**HOW TO COMPLETE THIS TASK**
Return, exactly and in full, the lines of the records below starting at the one with "Ядро Linux может" and ending at the one with "Definition at line 129", and no other lines.

**THE RECORDS**
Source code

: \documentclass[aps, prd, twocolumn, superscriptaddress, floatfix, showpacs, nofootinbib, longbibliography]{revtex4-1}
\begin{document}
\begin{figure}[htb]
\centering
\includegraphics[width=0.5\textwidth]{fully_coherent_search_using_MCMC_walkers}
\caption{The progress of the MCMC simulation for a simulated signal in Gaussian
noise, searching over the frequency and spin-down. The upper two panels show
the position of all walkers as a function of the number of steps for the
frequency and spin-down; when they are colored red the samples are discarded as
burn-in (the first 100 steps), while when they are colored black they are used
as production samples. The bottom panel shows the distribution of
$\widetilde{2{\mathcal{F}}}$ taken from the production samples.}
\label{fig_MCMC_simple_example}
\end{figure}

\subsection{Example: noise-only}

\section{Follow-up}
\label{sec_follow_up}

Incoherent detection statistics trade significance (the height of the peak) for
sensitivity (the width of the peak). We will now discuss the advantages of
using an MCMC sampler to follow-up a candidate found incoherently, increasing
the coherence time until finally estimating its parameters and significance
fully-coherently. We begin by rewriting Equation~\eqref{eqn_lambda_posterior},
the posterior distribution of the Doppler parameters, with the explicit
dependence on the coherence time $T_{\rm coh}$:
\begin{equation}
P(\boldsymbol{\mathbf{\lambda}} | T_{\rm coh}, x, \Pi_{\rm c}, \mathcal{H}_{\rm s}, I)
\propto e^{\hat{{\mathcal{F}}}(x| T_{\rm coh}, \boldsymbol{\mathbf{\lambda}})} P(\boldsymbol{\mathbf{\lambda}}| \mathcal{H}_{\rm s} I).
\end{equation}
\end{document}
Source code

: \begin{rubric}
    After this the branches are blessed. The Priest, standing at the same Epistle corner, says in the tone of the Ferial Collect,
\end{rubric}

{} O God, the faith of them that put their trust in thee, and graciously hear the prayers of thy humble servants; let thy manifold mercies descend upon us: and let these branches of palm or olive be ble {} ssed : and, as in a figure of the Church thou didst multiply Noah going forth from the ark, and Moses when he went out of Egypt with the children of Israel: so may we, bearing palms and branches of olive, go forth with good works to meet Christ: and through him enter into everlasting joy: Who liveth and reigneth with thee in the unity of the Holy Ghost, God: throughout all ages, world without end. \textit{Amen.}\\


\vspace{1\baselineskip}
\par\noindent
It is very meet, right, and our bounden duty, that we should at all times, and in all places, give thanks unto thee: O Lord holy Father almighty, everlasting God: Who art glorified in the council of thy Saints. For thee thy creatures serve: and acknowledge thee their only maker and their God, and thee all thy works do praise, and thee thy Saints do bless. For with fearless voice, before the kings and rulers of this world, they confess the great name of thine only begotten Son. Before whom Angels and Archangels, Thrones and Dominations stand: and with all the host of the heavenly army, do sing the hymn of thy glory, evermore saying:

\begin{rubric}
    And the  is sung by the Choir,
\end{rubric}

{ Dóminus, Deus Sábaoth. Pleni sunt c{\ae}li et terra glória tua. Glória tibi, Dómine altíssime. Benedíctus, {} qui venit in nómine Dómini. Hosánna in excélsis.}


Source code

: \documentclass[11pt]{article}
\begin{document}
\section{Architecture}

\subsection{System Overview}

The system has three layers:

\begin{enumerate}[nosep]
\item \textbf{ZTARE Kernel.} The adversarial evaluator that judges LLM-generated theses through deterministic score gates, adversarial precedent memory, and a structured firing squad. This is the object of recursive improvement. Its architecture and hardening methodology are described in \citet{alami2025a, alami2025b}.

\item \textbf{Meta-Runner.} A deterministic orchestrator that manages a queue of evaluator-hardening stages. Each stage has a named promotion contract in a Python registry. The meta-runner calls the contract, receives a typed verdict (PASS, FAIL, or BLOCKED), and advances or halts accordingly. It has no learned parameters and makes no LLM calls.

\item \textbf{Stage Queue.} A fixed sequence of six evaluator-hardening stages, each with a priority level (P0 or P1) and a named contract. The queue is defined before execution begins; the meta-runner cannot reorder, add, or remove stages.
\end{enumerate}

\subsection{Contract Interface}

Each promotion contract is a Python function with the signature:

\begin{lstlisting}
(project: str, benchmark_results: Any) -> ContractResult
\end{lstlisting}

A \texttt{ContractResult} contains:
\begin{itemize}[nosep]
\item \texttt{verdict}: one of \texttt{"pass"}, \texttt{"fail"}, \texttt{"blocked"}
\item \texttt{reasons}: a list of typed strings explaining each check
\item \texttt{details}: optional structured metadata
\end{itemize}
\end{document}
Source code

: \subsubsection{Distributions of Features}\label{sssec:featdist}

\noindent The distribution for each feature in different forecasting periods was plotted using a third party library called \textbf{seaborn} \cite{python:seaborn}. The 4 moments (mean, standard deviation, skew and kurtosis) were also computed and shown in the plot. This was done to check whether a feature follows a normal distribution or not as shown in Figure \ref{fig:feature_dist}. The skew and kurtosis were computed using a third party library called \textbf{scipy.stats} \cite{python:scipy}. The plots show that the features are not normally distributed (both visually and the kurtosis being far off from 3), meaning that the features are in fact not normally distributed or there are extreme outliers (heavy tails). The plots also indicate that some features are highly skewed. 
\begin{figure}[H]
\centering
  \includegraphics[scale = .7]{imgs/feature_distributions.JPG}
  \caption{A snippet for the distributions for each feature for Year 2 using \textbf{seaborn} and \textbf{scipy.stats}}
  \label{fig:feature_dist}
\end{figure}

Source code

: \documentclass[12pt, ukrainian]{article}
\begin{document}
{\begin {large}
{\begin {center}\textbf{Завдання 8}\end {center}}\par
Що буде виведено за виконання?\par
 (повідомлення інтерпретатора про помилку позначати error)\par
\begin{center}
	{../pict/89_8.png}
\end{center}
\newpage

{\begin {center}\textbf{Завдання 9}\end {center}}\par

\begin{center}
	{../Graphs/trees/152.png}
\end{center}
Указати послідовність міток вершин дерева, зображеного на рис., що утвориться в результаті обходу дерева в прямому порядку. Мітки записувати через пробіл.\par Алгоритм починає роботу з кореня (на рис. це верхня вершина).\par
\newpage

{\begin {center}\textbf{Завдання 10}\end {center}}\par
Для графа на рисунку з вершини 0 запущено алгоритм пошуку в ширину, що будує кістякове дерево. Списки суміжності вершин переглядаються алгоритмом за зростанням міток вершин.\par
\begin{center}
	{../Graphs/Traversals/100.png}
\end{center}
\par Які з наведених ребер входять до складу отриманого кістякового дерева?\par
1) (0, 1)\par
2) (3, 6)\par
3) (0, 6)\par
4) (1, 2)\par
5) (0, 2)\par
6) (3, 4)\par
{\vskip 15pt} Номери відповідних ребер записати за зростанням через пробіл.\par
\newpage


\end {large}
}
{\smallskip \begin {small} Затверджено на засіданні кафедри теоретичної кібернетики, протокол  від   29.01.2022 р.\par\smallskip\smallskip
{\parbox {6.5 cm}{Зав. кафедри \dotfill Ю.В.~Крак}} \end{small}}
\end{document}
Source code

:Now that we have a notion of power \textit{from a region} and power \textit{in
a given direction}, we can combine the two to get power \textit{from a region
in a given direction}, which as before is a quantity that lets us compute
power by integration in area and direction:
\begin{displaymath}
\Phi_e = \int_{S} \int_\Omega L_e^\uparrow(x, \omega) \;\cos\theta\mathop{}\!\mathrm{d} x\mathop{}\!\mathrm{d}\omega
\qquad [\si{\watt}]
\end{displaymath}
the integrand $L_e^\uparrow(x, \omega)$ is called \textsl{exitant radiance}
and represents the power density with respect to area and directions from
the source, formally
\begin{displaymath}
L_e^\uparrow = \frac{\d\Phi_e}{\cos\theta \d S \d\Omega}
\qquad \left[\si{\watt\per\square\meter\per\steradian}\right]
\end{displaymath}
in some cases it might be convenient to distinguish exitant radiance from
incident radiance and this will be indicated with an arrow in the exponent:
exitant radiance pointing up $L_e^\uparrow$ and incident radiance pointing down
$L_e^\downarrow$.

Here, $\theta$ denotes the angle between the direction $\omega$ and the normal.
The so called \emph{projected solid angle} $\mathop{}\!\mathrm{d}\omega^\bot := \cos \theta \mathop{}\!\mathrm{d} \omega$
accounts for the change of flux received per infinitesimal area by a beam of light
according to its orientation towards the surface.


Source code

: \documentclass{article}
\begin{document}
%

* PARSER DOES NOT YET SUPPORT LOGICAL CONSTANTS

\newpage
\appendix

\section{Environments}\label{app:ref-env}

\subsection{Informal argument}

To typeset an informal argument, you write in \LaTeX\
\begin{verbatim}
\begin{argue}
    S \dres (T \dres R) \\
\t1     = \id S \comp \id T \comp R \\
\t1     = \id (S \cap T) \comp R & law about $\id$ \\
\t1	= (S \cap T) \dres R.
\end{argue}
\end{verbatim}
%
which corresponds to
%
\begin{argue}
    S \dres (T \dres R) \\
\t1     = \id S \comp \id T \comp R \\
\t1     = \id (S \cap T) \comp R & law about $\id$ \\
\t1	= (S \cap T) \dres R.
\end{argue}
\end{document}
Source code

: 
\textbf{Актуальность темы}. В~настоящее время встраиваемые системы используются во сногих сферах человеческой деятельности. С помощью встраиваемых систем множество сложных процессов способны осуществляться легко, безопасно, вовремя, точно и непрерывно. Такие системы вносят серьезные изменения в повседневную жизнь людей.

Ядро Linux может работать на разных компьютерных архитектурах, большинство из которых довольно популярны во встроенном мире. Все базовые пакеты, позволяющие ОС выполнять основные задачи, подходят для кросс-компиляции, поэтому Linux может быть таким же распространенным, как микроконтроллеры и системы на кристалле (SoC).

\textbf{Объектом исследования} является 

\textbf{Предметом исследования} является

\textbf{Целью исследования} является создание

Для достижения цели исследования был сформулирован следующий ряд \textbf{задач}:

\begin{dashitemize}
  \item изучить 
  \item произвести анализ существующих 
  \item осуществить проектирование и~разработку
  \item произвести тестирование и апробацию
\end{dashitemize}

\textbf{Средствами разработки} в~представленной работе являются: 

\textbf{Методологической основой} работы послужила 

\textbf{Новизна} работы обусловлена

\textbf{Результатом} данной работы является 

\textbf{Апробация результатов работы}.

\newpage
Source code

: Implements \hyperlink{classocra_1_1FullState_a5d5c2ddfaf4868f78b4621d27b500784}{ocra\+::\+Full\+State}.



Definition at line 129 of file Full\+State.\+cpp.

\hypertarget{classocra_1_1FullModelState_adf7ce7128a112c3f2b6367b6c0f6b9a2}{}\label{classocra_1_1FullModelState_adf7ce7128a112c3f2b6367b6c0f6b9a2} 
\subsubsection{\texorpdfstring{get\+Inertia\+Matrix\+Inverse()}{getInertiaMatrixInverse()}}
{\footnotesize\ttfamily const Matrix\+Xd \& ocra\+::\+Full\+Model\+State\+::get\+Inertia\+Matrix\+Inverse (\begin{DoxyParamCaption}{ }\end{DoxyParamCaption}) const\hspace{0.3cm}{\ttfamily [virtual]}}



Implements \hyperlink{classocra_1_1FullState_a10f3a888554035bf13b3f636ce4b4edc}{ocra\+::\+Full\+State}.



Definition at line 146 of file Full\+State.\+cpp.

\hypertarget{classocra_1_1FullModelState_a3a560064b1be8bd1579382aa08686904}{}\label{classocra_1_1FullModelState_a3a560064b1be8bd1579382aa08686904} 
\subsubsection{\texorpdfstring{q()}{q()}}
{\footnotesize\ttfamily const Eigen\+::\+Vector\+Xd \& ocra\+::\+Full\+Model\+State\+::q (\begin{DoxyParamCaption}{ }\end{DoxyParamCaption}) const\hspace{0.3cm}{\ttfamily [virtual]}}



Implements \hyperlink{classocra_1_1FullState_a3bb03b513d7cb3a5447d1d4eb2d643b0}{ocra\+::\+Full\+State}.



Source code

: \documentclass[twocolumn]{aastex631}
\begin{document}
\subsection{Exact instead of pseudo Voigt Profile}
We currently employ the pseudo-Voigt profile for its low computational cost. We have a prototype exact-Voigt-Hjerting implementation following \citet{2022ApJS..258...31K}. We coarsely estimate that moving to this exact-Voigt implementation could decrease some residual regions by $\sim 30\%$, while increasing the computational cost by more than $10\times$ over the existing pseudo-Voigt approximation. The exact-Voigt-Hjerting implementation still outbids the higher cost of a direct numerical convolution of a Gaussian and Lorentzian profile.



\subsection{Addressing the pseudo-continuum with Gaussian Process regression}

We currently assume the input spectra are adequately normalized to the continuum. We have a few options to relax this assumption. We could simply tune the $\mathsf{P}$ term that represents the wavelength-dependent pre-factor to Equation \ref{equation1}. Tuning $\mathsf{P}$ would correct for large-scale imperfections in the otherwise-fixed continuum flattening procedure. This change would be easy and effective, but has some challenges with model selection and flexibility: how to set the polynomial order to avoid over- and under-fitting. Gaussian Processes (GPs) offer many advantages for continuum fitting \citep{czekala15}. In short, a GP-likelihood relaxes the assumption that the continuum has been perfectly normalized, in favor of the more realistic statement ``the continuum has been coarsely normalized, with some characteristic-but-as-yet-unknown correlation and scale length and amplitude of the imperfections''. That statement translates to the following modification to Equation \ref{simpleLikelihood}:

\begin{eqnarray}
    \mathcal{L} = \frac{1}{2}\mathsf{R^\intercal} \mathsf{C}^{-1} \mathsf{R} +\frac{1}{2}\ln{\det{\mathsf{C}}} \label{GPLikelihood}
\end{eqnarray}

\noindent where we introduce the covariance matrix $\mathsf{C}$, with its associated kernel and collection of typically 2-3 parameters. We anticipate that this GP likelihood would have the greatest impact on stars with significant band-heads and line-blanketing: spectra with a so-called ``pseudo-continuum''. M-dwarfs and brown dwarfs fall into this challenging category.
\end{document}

**SOLUTION BELOW**
Ядро Linux может работать на разных компьютерных архитектурах, большинство из которых довольно популярны во встроенном мире. Все базовые пакеты, позволяющие ОС выполнять основные задачи, подходят для кросс-компиляции, поэтому Linux может быть таким же распространенным, как микроконтроллеры и системы на кристалле (SoC).

\textbf{Объектом исследования} является 

\textbf{Предметом исследования} является

\textbf{Целью исследования} является создание

Для достижения цели исследования был сформулирован следующий ряд \textbf{задач}:

\begin{dashitemize}
  \item изучить 
  \item произвести анализ существующих 
  \item осуществить проектирование и~разработку
  \item произвести тестирование и апробацию
\end{dashitemize}

\textbf{Средствами разработки} в~представленной работе являются: 

\textbf{Методологической основой} работы послужила 

\textbf{Новизна} работы обусловлена

\textbf{Результатом} данной работы является 

\textbf{Апробация результатов работы}.

\newpage
Source code

: Implements \hyperlink{classocra_1_1FullState_a5d5c2ddfaf4868f78b4621d27b500784}{ocra\+::\+Full\+State}.



Definition at line 129 of file Full\+State.\+cpp.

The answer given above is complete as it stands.